Top of Dataset
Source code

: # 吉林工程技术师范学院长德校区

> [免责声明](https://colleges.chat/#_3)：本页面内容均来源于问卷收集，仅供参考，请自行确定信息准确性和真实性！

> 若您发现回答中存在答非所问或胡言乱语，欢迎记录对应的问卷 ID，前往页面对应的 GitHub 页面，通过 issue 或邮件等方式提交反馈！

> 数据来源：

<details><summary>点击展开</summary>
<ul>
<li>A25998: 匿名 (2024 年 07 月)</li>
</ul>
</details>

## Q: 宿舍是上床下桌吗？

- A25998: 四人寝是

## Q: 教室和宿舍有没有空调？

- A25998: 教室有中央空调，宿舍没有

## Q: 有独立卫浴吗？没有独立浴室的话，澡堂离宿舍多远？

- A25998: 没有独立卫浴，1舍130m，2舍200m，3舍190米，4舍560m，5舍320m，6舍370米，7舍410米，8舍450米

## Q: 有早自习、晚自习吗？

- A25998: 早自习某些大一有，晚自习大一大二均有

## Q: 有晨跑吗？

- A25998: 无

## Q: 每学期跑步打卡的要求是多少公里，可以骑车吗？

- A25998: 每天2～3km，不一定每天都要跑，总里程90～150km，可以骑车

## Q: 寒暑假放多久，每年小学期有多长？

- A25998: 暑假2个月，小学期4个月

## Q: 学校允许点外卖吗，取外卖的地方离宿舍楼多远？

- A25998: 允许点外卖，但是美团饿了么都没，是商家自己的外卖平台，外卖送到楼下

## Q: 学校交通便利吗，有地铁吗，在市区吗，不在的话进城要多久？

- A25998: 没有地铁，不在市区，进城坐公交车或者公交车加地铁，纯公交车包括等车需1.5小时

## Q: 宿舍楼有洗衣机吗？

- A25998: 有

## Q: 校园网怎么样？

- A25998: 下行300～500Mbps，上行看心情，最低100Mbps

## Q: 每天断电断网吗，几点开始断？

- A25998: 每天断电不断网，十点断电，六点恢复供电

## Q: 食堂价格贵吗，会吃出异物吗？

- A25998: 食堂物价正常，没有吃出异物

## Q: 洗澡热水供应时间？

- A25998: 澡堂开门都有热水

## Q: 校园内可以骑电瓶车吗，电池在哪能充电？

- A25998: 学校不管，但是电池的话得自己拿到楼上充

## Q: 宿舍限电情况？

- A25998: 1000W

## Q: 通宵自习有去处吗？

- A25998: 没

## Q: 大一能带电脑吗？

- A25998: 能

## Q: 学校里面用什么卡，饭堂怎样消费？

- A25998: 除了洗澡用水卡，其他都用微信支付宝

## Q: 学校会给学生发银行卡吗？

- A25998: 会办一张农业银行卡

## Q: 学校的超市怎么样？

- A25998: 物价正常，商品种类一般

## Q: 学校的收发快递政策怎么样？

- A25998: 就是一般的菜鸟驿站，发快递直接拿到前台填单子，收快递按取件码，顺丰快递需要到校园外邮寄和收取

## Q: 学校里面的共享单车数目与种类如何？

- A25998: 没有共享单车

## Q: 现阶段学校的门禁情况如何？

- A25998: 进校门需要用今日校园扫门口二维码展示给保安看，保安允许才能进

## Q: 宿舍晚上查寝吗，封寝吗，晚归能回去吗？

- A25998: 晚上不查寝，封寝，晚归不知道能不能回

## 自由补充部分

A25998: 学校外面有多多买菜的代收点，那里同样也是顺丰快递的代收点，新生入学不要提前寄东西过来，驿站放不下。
Bottom of Dataset
Task item »
Print exactly the lines from the one with "## Q: 学校的超市怎么样？" through the end of the data, inclusive.

Exercise solution »
## Q: 学校的超市怎么样？

- A25998: 物价正常，商品种类一般

## Q: 学校的收发快递政策怎么样？

- A25998: 就是一般的菜鸟驿站，发快递直接拿到前台填单子，收快递按取件码，顺丰快递需要到校园外邮寄和收取

## Q: 学校里面的共享单车数目与种类如何？

- A25998: 没有共享单车

## Q: 现阶段学校的门禁情况如何？

- A25998: 进校门需要用今日校园扫门口二维码展示给保安看，保安允许才能进

## Q: 宿舍晚上查寝吗，封寝吗，晚归能回去吗？

- A25998: 晚上不查寝，封寝，晚归不知道能不能回

## 自由补充部分

A25998: 学校外面有多多买菜的代收点，那里同样也是顺丰快递的代收点，新生入学不要提前寄东西过来，驿站放不下。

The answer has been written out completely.